- **Task objective**
Reproduce precisely the lines of the listing below, starting with the line that contains "Free trial পায়" and stopping after the line that contains "And here is"; include nothing else.

[Opening Provided information section]

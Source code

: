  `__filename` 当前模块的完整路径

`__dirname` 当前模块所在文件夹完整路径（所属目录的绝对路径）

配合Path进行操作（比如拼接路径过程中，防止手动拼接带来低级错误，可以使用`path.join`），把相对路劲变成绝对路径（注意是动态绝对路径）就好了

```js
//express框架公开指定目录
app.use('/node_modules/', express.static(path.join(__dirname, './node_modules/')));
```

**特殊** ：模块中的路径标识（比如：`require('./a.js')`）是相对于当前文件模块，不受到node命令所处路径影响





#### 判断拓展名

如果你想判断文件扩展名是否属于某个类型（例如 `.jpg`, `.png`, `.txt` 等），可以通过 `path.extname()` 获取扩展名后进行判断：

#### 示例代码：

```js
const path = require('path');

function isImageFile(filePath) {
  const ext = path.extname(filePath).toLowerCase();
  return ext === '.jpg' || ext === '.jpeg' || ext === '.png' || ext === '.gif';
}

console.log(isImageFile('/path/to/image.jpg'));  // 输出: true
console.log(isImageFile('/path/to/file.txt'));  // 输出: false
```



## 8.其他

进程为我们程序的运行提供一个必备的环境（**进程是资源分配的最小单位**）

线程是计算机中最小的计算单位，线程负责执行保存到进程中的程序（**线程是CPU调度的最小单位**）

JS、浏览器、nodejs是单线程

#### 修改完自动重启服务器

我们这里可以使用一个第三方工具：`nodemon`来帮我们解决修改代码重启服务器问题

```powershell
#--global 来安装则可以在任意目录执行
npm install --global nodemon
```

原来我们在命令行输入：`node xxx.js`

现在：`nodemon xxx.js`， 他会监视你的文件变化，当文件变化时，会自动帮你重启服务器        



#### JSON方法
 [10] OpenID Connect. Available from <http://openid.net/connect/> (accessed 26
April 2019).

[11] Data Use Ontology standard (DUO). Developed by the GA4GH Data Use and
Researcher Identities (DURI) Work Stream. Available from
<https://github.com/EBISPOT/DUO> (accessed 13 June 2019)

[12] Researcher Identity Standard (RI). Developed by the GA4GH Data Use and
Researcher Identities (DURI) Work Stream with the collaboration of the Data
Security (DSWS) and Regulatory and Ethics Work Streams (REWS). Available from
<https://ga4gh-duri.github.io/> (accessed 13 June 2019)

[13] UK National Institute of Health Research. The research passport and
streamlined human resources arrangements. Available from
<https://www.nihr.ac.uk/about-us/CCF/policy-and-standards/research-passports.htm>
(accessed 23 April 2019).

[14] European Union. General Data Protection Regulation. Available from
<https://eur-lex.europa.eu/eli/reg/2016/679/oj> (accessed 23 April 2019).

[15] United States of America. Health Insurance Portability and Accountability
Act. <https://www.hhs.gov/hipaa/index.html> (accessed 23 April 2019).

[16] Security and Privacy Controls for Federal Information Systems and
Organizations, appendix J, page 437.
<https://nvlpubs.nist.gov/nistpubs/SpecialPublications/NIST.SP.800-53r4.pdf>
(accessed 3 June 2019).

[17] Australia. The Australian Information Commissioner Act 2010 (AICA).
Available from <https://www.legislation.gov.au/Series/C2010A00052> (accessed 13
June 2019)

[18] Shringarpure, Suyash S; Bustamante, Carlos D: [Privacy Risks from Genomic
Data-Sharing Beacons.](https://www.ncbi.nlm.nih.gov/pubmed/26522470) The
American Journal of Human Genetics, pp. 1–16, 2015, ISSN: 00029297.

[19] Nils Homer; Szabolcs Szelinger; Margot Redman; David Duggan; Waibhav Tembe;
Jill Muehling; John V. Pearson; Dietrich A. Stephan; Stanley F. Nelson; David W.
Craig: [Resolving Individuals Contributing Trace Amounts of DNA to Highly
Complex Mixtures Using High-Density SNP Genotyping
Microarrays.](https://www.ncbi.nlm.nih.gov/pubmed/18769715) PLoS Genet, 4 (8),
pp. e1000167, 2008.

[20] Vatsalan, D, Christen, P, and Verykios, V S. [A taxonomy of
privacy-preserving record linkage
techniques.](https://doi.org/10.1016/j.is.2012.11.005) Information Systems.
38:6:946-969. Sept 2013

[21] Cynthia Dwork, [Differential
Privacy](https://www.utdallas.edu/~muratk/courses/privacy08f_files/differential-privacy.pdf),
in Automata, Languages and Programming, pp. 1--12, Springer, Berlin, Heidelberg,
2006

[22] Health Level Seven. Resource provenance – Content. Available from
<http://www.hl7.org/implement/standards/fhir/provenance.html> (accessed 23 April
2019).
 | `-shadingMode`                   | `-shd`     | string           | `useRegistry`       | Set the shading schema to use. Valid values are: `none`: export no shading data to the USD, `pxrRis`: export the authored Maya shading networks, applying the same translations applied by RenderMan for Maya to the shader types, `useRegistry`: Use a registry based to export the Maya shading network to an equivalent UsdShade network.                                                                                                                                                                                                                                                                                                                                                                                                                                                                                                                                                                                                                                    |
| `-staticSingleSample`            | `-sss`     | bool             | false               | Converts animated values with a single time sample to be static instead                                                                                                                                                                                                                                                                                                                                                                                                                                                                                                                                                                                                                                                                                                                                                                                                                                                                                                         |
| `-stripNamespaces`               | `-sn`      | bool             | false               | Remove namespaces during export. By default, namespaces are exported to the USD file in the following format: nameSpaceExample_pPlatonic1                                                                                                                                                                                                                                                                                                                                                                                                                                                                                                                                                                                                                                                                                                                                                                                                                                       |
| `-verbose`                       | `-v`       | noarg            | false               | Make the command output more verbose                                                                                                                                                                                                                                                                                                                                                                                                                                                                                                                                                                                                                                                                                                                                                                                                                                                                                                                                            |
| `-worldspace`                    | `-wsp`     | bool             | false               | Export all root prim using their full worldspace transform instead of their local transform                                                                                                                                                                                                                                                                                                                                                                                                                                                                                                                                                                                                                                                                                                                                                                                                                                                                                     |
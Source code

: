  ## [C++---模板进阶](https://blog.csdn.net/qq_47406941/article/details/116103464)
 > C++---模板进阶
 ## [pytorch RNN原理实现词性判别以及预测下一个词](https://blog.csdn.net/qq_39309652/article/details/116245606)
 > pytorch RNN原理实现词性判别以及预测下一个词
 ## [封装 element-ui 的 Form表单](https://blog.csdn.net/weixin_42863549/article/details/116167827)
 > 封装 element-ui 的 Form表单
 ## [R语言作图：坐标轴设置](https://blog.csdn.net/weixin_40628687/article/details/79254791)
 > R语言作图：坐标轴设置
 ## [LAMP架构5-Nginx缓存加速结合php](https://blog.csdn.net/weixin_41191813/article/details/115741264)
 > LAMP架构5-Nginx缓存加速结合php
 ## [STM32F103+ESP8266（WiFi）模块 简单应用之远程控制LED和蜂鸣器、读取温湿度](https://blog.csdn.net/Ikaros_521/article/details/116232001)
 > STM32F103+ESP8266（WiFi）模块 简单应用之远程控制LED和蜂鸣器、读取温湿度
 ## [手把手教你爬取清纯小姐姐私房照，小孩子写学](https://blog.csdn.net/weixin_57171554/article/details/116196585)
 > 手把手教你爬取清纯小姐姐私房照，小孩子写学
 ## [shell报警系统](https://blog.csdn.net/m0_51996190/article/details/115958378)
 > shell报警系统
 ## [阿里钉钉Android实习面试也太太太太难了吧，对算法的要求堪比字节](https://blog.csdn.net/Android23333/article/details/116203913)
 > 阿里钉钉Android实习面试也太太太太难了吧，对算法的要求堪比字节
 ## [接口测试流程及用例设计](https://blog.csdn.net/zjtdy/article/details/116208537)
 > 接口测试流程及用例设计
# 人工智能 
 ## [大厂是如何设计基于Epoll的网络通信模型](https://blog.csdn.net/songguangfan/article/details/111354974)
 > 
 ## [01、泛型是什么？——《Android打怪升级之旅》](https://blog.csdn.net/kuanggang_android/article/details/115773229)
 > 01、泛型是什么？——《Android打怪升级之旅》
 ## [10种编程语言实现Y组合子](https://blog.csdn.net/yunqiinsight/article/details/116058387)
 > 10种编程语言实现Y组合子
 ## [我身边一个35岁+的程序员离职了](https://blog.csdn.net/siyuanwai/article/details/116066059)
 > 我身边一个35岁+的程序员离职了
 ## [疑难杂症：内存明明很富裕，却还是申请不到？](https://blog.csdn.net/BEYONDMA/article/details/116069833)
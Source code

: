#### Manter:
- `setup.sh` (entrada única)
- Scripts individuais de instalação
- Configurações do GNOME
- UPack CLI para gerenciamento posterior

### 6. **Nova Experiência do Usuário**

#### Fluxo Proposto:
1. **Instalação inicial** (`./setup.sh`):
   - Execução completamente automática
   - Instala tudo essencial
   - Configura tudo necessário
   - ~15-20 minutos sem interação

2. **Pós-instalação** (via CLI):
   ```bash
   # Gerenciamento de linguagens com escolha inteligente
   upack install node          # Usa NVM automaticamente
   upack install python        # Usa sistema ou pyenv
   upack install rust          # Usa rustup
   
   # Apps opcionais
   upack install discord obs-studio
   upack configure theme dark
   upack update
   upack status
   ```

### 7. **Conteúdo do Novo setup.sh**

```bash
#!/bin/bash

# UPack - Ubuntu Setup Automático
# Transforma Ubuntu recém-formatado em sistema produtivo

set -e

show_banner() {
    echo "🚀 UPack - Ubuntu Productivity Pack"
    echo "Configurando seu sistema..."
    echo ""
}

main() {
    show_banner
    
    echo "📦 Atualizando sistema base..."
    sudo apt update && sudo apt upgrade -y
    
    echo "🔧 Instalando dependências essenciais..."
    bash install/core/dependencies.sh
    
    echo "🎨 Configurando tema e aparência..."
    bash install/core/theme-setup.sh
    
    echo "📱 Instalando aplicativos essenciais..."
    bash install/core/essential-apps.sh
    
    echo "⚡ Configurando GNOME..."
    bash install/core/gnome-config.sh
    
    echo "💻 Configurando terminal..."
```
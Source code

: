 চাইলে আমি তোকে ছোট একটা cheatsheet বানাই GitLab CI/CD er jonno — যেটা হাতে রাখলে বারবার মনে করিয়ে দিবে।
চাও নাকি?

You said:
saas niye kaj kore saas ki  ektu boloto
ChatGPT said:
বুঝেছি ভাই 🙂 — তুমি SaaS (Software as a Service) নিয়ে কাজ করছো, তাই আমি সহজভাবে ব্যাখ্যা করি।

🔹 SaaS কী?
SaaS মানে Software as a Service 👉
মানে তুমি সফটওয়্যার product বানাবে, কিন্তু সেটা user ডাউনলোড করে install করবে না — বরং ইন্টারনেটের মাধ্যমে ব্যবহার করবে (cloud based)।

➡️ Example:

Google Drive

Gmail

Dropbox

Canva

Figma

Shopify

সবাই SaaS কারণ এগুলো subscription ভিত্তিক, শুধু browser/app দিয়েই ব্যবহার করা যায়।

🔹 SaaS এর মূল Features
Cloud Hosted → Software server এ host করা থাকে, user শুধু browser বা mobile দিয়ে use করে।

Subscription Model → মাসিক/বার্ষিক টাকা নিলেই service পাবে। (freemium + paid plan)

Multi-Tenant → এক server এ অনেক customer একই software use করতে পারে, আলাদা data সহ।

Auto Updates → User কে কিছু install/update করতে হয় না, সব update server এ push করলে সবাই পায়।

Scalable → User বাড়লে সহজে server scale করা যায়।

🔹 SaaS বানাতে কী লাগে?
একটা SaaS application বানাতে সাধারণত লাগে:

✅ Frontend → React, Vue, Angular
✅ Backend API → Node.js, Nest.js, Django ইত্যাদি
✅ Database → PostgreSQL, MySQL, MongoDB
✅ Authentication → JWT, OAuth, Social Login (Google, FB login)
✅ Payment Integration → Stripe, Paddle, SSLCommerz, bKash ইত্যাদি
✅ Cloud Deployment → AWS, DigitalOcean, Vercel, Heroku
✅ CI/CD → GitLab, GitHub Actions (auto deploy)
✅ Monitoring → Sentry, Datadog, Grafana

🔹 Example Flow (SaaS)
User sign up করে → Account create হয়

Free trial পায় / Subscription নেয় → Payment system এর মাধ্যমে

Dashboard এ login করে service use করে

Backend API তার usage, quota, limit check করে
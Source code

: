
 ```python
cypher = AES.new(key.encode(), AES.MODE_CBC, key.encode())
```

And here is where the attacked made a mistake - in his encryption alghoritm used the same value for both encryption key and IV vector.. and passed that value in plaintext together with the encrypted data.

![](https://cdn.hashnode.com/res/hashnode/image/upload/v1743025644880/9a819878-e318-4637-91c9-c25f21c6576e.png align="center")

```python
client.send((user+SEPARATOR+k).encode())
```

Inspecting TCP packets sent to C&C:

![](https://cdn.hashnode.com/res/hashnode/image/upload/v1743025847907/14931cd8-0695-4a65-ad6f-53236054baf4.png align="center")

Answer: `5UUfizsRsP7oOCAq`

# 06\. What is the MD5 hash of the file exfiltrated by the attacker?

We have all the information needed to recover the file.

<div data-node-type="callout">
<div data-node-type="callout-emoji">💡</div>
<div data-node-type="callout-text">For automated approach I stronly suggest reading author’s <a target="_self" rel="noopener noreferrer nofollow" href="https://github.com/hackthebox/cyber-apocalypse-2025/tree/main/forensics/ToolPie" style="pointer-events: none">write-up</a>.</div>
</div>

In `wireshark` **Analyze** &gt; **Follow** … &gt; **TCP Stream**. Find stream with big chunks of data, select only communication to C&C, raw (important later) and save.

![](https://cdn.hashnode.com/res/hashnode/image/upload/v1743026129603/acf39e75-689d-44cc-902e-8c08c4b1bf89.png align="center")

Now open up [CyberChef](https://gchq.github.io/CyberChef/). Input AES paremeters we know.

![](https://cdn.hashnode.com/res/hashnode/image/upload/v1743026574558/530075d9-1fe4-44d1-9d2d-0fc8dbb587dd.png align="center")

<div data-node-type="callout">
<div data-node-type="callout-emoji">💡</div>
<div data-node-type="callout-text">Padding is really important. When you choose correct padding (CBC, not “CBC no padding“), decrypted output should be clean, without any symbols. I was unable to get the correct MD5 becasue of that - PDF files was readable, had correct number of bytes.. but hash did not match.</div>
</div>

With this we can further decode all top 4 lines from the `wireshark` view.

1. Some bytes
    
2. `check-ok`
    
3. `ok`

[Closing Provided information section]

- **Task answer**
Free trial পায় / Subscription নেয় → Payment system এর মাধ্যমে

Dashboard এ login করে service use করে

Backend API তার usage, quota, limit check করে
Source code

:
 ```python
cypher = AES.new(key.encode(), AES.MODE_CBC, key.encode())
```

And here is where the attacked made a mistake - in his encryption alghoritm used the same value for both encryption key and IV vector.. and passed that value in plaintext together with the encrypted data.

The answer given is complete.